JH: Every college is the same and every college is different, but it’s not people that cause colleges to have problems — it’s usually the systems. It’s usually the system of accountability, where people are a bit woolly about what their responsibilities and accountabilities are. So one of my key tasks is to create a structure that shows definitive accountability from the governing body, through me, right through the management team and down to every level in the organisation, so that people absolutely know what they have to do, what the targets are and then allow them to get on with it.

SO’C: But it could be people too couldn’t it? Because they could have those clearly defined responsibilities and either can’t step up to the mark or won’t step up to the mark.
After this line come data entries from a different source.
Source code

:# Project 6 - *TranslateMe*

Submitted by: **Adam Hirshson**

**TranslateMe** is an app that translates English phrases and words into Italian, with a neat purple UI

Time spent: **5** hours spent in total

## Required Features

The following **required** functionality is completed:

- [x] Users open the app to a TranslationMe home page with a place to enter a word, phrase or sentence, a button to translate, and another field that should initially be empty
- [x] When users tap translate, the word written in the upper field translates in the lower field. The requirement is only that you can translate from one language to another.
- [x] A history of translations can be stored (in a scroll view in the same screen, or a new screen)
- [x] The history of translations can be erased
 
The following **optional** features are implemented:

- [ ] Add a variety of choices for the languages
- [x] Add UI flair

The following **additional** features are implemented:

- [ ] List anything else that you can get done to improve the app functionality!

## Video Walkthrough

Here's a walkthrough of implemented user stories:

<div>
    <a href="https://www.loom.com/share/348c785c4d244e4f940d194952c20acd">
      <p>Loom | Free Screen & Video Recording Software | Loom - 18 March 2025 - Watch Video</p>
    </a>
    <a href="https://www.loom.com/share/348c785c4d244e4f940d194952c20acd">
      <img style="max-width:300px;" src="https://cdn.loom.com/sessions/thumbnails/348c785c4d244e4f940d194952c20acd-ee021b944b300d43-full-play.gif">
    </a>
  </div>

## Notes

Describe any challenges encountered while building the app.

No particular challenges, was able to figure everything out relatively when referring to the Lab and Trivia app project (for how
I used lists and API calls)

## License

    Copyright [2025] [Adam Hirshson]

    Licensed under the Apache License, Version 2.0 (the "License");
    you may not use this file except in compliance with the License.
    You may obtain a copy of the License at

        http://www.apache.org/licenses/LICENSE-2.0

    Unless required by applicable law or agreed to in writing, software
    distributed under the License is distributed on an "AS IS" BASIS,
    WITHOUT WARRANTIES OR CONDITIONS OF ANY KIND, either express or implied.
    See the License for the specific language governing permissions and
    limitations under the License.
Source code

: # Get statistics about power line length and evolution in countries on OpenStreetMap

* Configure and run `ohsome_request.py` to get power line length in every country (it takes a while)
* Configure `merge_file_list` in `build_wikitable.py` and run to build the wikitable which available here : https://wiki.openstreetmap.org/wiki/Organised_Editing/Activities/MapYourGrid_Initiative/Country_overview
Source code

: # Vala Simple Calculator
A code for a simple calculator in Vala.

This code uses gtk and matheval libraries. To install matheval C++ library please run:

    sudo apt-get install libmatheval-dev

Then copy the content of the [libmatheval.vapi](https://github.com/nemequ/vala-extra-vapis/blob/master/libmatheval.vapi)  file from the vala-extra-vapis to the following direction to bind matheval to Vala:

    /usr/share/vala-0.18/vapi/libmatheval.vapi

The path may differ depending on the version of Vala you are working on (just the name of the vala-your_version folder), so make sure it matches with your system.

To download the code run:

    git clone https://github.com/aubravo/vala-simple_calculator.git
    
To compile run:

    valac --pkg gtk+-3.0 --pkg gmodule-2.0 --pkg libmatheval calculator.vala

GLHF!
JH: That can happen and that has to be dealt with as well. I guess what I’m really saying is I feel this side of things is being judgemental and I don’t want to make judgements about the past or people based on the past, but you have to use judgement to inform the future. There has to be some sort of redemptive position in this as well to enable people who haven’t had clear responsibilities to step up to the mark and that’s what we’re doing.
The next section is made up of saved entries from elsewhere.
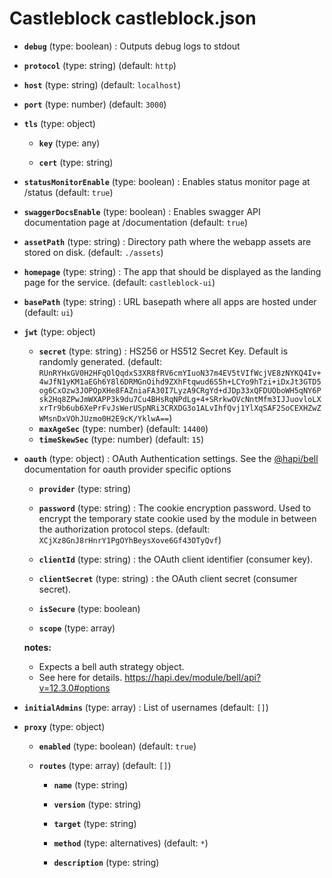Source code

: # Castleblock castleblock.json

- **`debug`** (type: boolean) : Outputs debug logs to stdout

- **`protocol`** (type: string)
  (default: `http`)
- **`host`** (type: string)
  (default: `localhost`)
- **`port`** (type: number)
  (default: `3000`)
- **`tls`** (type: object)

  - **`key`** (type: any)

  - **`cert`** (type: string)

- **`statusMonitorEnable`** (type: boolean) : Enables status monitor page at /status
  (default: `true`)
- **`swaggerDocsEnable`** (type: boolean) : Enables swagger API documentation page at /documentation
  (default: `true`)
- **`assetPath`** (type: string) : Directory path where the webapp assets are stored on disk.
  (default: `./assets`)
- **`homepage`** (type: string) : The app that should be displayed as the landing page for the service.
  (default: `castleblock-ui`)
- **`basePath`** (type: string) : URL basepath where all apps are hosted under
  (default: `ui`)
- **`jwt`** (type: object)

  - **`secret`** (type: string) : HS256 or HS512 Secret Key. Default is randomly generated.
    (default: `RUnRYHxGV0H2HFqOlQqdxS3XR8fRV6cmYIuoN37m4EV5tVIfWcjVE8zNYKQ4Iv+4wJfN1yKM1aEGh6Y8l6DRMGnOihd9ZXhFtqwud6S5h+LCYo9hTzi+iDxJt3GTD5og6CxOzw3JOPOpXHe8FAZniaFA30I7LyzA9CRgYd+dJDp33xQFDUOboWH5qNY6Psk2Hq8ZPwJmWXAPP3k9du7Cu4BHsRqNPdLg+4+SRrkwOVcNntMfm3IJJuovloLXxrTr9b6ub6XePrFvJsWerUSpNRi3CRXDG3o1ALvIhfQvj1YlXqSAF2SoCEXHZwZWMsnDxVOhJUzmo0H2E9cK/YklwA==`)
  - **`maxAgeSec`** (type: number)
    (default: `14400`)
  - **`timeSkewSec`** (type: number)
    (default: `15`)

- **`oauth`** (type: object) : OAuth Authentication settings. See the [@hapi/bell](https://hapi.dev/module/bell/api?v=12.3.0#options) documentation for oauth provider specific options

  - **`provider`** (type: string)

  - **`password`** (type: string) : The cookie encryption password. Used to encrypt the temporary state cookie used by the module in between the authorization protocol steps.
    (default: `XCjXz8GnJ8rHnrY1PgOYhBeysXove6Gf43OTyQvf`)
  - **`clientId`** (type: string) : the OAuth client identifier (consumer key).

  - **`clientSecret`** (type: string) : the OAuth client secret (consumer secret).

  - **`isSecure`** (type: boolean)

  - **`scope`** (type: array)

  **notes:**

  - Expects a bell auth strategy object.
  - See here for details. https://hapi.dev/module/bell/api?v=12.3.0#options

- **`initialAdmins`** (type: array) : List of usernames
  (default: `[]`)

- **`proxy`** (type: object)

  - **`enabled`** (type: boolean)
    (default: `true`)
  - **`routes`** (type: array)
    (default: `[]`)

    - **`name`** (type: string)

    - **`version`** (type: string)

    - **`target`** (type: string)

    - **`method`** (type: alternatives)
      (default: `*`)
    - **`description`** (type: string)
SO’C: Do you think we worry about too much? The aftermath in these situations can be that we want to blame someone.

JH: Absolutely — I experienced that in another college and if I’d taken every stakeholder’s advice, by the end of the first week I’d have been left sitting in an office with tumbleweed blowing through; not having a clue where I was, who knew what or what the history was, so you have to continue the thread that existed. It’s a complex, but simple thing we have to do.

SO’C: How long do you have before people’s patience runs out?
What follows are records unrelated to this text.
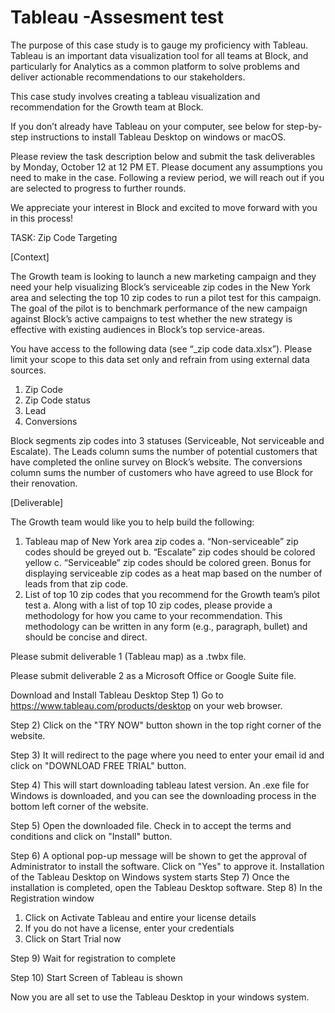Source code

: # Tableau -Assesment test
The purpose of this case study is to gauge my proficiency with Tableau. Tableau is an important data visualization tool for all teams at Block, and particularly for Analytics as a common platform to solve problems and deliver actionable recommendations to our stakeholders.

This case study involves creating a tableau visualization and recommendation for the Growth team at Block. 

If you don’t already have Tableau on your computer, see below for step-by-step instructions to install Tableau Desktop on windows or macOS. 

Please review the task description below and submit the task deliverables by Monday, October 12 at 12 PM ET. Please document any assumptions you need to make in the case. Following a review period, we will reach out if you are selected to progress to further rounds. 

We appreciate your interest in Block and excited to move forward with you in this process!

TASK: Zip Code Targeting

[Context]

The Growth team is looking to launch a new marketing campaign and they need your help visualizing Block’s serviceable zip codes in the New York area and selecting the top 10 zip codes to run a pilot test for this campaign. The goal of the pilot is to benchmark performance of the new campaign against Block’s active campaigns to test whether the new strategy is effective with existing audiences in Block’s top service-areas. 

You have access to the following data (see “_zip code data.xlsx”). Please limit your scope to this data set only and refrain from using external data sources.

1.	Zip Code
2.	Zip Code status 
3.	Lead
4.	Conversions

Block segments zip codes into 3 statuses (Serviceable, Not serviceable and Escalate). The Leads column sums the number of potential customers that have completed the online survey on Block’s website. The conversions column sums the number of customers who have agreed to use Block for their renovation. 



[Deliverable]

The Growth team would like you to help build the following:

1.	Tableau map of New York area zip codes 
a.	“Non-serviceable” zip codes should be greyed out
b.	“Escalate” zip codes should be colored yellow
c.	“Serviceable” zip codes should be colored green. Bonus for displaying serviceable zip codes as a heat map based on the number of leads from that zip code.
2.	List of top 10 zip codes that you recommend for the Growth team’s pilot test 
a.	Along with a list of top 10 zip codes, please provide a methodology for how you came to your recommendation. This methodology can be written in any form (e.g., paragraph, bullet) and should be concise and direct. 


Please submit deliverable 1 (Tableau map) as a .twbx file. 

Please submit deliverable 2 as a Microsoft Office or Google Suite file.






















Download and Install Tableau Desktop
Step 1) Go to https://www.tableau.com/products/desktop on your web browser.
 
Step 2) Click on the "TRY NOW" button shown in the top right corner of the website.
 
Step 3) It will redirect to the page where you need to enter your email id and click on "DOWNLOAD FREE TRIAL" button.
 
Step 4) This will start downloading tableau latest version. An .exe file for Windows is downloaded, and you can see the downloading process in the bottom left corner of the website.
 
Step 5) Open the downloaded file. Check in to accept the terms and conditions and click on "Install" button.
 
Step 6) A optional pop-up message will be shown to get the approval of Administrator to install the software. Click on "Yes" to approve it. Installation of the Tableau Desktop on Windows system starts
Step 7) Once the installation is completed, open the Tableau Desktop software.
Step 8) In the Registration window
1.	Click on Activate Tableau and entire your license details
2.	If you do not have a license, enter your credentials
3.	Click on Start Trial now
 
Step 9) Wait for registration to complete
 
Step 10) Start Screen of Tableau is shown
 
Now you are all set to use the Tableau Desktop in your windows system.
 



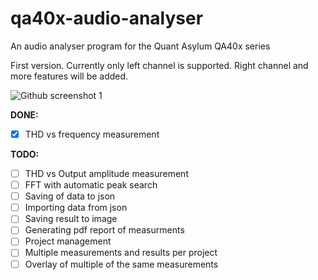 # qa40x-audio-analyser
An audio analyser program for the Quant Asylum QA40x series

First version. Currently only left channel is supported. Right channel and more features will be added.

![Github screenshot 1](https://github.com/user-attachments/assets/d5b7a46a-cb92-4634-a7d5-8b6794b2b76d)

**DONE:**
- [x] THD vs frequency measurement
      
**TODO:**
- [ ] THD vs Output amplitude measurement
- [ ] FFT with automatic peak search
- [ ] Saving of data to json
- [ ] Importing data from json
- [ ] Saving result to image
- [ ] Generating pdf report of measurments
- [ ] Project management
- [ ] Multiple measurements and results per project
- [ ] Overlay of multiple of the same measurements
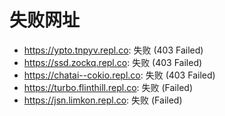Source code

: # 失败网址
- https://ypto.tnpyv.repl.co: 失败 (403
Failed)
- https://ssd.zockq.repl.co: 失败 (403
Failed)
- https://chatai--cokio.repl.co: 失败 (403
Failed)
- https://turbo.flinthill.repl.co: 失败 (Failed)
- https://jsn.limkon.repl.co: 失败 (Failed)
JH: Not very long — we will have a monitoring visit from Ofsted in the next couple of months and that will make judgements about the distance travelled since March. So one of my first tasks is to do an analysis of what distance have we travelled and inevitably in colleges like this, because of the vacuum that’s created and the sort of ‘who’s to blame for this’ ethos, there’s a slight period of dysfunctionalism, but we’ve got it back on track and we’ve got to move inexorably to keep it on track.

The monitoring visit will be a bit of a curate’s egg I would imagine, but the objective is to get the college to the next stage of its development by the date of the next inspection, which could be any time from February onwards. And that’s my immediate task.

SO’C: What kind of things are you going to need to do?

JH: The college is not in a necessarily weak financial position compared to the sector. No college is in a strong financial position nowadays … if we’re in the public sector we’re facing cuts. It’s about creating a new strategic plan; to create a curriculum plan that actually focuses on the people here. That’s really, really important for the college, because a lot of colleges can gradually and unconsciously lose their way over the years by concentrating on overseas markets — on a product range that they’re not really mandated to undertake.

What we’re doing, and what we’re doing with the governing body, is to say: ‘let’s get back to basics’. And the core stuff is to actually serve the people of Coventry, and if we don’t serve them we’re letting them down, and if we do serve them well than that’s what we’re here for. So it’s simplifying — it’s back to basics. It’s getting a structure that allows accountability, authority and autonomy, to a certain extent, to allow people to actually drive it and to give people back the passion.

These are youngsters in the main in Coventry and it sounds a bit cheesy, but it’s a sacred responsibility and every time we lose a student we fail, so it’s about getting that message across; it’s about renewing the hunger; it’s about becoming offensive in the nicest possible way rather than being defensive about the past. Let’s get offensive about the future — that’s the culture we need to bring in.